I think he was trying to find out how well he had done as a buyer. He presumably had pushed you to what he felt was the best price he thought he could get. This was based on how he read you. After the sale was over, he wanted to know if he had read you correctly or if he could have pushed for more. The transaction between you was over so it wouldn’t affect that. But he’d have more knowledge for future negotiations he was on with other people; he’d know more about his ability to read sellers.

It wasn’t a rude question but you were under no obligation to answer it. I will say that if you had chosen to answer him, you should have done so honestly. You had no reason to harm him by giving him a false impression of his negotiating skills.

Yes.

And yes. The poker bluff analogy fails because this buyer will probably never negotiate with you again.

I wish I’d had the gumption to better hone my own negotiating skills.

“It’s not my job to help you be a better cheapskate. Zark off.”

Mark me down as another who would have given the guy a bonus by saying, “Well, I actually didn’t plan on coming down to where you got me.” No skin off my nose if the guy goes away feeling good about the deal.

In this scene from a famous movie, negotiators admit to other possible prices after agreement, though I’ll guess neither absolute max nor min was revealed.

Nah, I mean I wasn’t there, but the title and bill of sale had been handed over and the OP had cash in hand. It sounds to me like he was just curious to know how much lower the OP would’ve gone and/or making some small talk.
Personally, I would have said either 'I was aiming for just around that price" or “Another $50 dollars or so was the bare minimum I set it my head”. That way, regardless of what you sold it to him for, he doesn’t feel ripped off and you don’t feel like bad for making him feel bad (ie if you sold it for $450, don’t him you would’ve taken $250).

Like others said, you don’t owe him anything, other than to not be a jackass about it (Which you weren’t so far as I can tell).

It’s no big deal to me to be asked that, then again, I don’t sell a lot of stuff, so letting the buyer know most likely wouldn’t be a problem for me. I think I would have told him that my lowest price was a little over what he paid, just to make him feel better about it. Then again, I am a smart aleck by nature.

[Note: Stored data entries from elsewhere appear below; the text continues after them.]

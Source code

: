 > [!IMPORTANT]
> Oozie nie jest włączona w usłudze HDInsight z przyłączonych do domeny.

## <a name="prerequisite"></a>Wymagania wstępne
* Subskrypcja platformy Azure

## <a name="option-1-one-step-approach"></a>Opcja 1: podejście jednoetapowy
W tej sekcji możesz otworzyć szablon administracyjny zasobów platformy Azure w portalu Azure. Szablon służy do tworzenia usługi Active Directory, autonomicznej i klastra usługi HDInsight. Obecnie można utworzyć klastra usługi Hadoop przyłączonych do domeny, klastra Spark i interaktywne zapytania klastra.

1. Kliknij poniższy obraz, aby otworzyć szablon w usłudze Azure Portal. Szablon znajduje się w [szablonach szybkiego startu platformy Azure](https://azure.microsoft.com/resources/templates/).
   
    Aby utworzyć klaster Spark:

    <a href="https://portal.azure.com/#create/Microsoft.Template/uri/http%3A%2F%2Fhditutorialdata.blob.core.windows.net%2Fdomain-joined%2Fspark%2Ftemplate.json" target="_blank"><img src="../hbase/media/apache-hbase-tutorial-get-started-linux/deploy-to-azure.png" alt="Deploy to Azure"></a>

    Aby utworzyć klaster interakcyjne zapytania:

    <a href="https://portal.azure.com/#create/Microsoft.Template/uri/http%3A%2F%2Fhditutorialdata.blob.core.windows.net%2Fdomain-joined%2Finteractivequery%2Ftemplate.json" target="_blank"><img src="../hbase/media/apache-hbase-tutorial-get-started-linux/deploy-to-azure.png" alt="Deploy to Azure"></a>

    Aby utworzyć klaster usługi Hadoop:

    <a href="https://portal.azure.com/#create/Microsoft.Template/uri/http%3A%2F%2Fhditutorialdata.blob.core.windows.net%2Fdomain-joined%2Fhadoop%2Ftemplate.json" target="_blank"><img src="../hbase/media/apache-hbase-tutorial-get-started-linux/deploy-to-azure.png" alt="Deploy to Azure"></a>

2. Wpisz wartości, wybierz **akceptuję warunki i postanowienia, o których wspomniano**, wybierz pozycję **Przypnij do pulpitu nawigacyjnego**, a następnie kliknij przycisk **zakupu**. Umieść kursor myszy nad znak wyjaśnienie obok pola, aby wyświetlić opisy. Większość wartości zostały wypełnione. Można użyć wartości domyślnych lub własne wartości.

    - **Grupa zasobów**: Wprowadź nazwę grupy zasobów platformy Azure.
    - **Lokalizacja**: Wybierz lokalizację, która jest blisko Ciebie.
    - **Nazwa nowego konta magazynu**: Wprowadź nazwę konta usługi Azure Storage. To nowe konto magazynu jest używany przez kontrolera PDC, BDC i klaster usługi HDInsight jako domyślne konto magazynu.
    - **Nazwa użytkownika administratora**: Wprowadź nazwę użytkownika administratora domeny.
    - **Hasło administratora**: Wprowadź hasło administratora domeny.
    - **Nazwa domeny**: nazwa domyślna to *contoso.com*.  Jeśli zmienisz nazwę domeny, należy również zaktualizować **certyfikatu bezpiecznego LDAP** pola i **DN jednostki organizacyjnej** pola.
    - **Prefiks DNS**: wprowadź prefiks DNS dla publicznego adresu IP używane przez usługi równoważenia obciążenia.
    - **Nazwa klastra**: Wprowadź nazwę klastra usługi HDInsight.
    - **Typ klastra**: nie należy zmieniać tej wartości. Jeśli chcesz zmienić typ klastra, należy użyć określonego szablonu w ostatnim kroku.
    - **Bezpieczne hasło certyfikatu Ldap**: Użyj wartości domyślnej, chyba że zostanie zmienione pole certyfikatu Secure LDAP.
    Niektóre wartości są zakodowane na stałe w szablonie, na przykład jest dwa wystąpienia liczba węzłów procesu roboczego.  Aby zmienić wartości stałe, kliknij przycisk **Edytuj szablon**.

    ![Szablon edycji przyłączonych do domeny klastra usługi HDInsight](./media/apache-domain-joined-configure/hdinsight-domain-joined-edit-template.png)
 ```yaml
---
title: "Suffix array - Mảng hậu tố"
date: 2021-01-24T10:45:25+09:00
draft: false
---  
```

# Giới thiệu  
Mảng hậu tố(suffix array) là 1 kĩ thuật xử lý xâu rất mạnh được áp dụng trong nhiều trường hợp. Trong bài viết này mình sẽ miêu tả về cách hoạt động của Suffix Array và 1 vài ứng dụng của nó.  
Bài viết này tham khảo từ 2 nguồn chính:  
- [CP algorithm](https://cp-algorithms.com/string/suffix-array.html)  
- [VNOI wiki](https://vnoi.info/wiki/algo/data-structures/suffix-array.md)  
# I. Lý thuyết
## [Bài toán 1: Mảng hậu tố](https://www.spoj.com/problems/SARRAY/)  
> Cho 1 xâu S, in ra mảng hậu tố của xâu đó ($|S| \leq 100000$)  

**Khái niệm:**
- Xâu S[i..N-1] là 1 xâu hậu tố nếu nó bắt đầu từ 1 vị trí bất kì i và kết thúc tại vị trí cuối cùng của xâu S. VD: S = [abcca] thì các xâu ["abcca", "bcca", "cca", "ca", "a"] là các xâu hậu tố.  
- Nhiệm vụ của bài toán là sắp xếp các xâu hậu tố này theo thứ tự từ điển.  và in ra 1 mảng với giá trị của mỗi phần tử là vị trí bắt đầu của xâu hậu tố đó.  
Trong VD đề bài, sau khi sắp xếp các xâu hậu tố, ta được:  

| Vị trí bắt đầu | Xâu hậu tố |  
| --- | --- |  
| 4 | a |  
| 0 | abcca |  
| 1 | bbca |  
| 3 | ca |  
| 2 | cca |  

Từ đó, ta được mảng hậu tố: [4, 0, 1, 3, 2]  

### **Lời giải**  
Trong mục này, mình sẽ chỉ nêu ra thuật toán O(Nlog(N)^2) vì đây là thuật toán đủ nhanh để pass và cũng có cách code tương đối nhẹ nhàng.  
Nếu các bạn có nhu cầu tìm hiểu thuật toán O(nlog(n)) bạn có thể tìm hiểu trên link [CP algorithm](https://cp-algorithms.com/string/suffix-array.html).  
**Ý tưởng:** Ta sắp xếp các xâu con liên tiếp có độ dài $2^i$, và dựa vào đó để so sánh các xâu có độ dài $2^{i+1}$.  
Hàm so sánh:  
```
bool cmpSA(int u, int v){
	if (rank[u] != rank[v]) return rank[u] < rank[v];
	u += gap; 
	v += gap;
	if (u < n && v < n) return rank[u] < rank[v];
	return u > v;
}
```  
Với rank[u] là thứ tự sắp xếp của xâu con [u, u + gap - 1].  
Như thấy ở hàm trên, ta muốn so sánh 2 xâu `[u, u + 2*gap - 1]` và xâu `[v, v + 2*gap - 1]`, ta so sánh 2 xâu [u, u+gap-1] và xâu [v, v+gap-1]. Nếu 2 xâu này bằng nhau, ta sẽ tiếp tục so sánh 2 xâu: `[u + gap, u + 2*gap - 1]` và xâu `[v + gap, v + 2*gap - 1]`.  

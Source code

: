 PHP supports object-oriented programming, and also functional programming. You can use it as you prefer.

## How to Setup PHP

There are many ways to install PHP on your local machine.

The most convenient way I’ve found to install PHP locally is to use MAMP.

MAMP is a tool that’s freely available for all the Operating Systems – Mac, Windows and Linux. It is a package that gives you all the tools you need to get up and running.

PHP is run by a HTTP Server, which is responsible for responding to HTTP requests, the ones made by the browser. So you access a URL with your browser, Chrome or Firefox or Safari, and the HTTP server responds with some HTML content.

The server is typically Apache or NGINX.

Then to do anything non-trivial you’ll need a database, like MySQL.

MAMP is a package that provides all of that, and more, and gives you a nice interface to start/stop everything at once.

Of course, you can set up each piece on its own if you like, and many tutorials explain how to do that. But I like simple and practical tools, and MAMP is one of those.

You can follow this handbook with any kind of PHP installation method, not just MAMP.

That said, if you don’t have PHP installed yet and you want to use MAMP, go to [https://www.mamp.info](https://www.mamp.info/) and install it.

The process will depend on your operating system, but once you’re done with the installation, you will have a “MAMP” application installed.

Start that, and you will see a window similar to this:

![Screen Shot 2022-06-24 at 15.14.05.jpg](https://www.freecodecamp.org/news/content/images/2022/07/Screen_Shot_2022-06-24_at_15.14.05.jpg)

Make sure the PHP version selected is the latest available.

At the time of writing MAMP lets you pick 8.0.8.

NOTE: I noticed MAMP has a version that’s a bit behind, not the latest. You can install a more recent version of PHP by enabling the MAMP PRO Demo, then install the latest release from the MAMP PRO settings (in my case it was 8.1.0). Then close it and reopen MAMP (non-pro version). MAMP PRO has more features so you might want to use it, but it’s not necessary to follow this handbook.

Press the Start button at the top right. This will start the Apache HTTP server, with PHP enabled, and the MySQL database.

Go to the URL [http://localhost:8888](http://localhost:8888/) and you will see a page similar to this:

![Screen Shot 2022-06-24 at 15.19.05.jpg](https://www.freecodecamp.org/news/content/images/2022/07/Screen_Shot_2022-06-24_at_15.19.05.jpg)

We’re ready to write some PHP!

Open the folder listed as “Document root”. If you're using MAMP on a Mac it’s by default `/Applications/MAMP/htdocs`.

Another who doesn’t consider it rude.

I have been asked that question at times and my usual response is to quote a figure a little higher “you just struck me as a good person and I can take the hit” kind of thing. Give them a sense that they “won” since clearly to them it was a competition and not just a purchase.

Learning that you actually hate the car and would have paid him to tow it off if he’d been pushier won’t improve his negotiation skills, because if he’s dumb enough to ask this question then he’d take the wrong message from your answer. With this sale he should push harder, but not all negotiations are with people who respond well to pushiness. What the guy needs is not to learn he wasn’t pushy enough, it’s to learn to read people better (and/or collect better intel in advance) - and nothing you tell him can possibly help you with that.

So you might as well tell him that he was the god of negotiation, or tell him that he way overpaid - it won’t make any difference to his negotiation skills either way.

This is the exact analogy I was thinking of.

I would find it a bit invasive if somebody asked me that after the deal was done, and I don’t think I would tell them.

Yeah, this. I’da gone into a sob story about how you didn’t want to go that low, and your sister was a bitch and making you do her grunt work, and how much time you wasted for nothing.

I’d have conned him into buying me a case of beer. :wink:

I bought a truck for $400 once. Burned oil, gears kinda iffy, upholstery shot. Got me around for a year when I was poor.

no insulting is when you pay 300 dollars and the seller says something like " wow you paid 300 dollars for it ? I I got lucky cause I was going to have it hauled off for junk tomorrow" implying youre a sucker …….

kayaker, you got took! You should have renegotiated to at least 75% to cover all your time.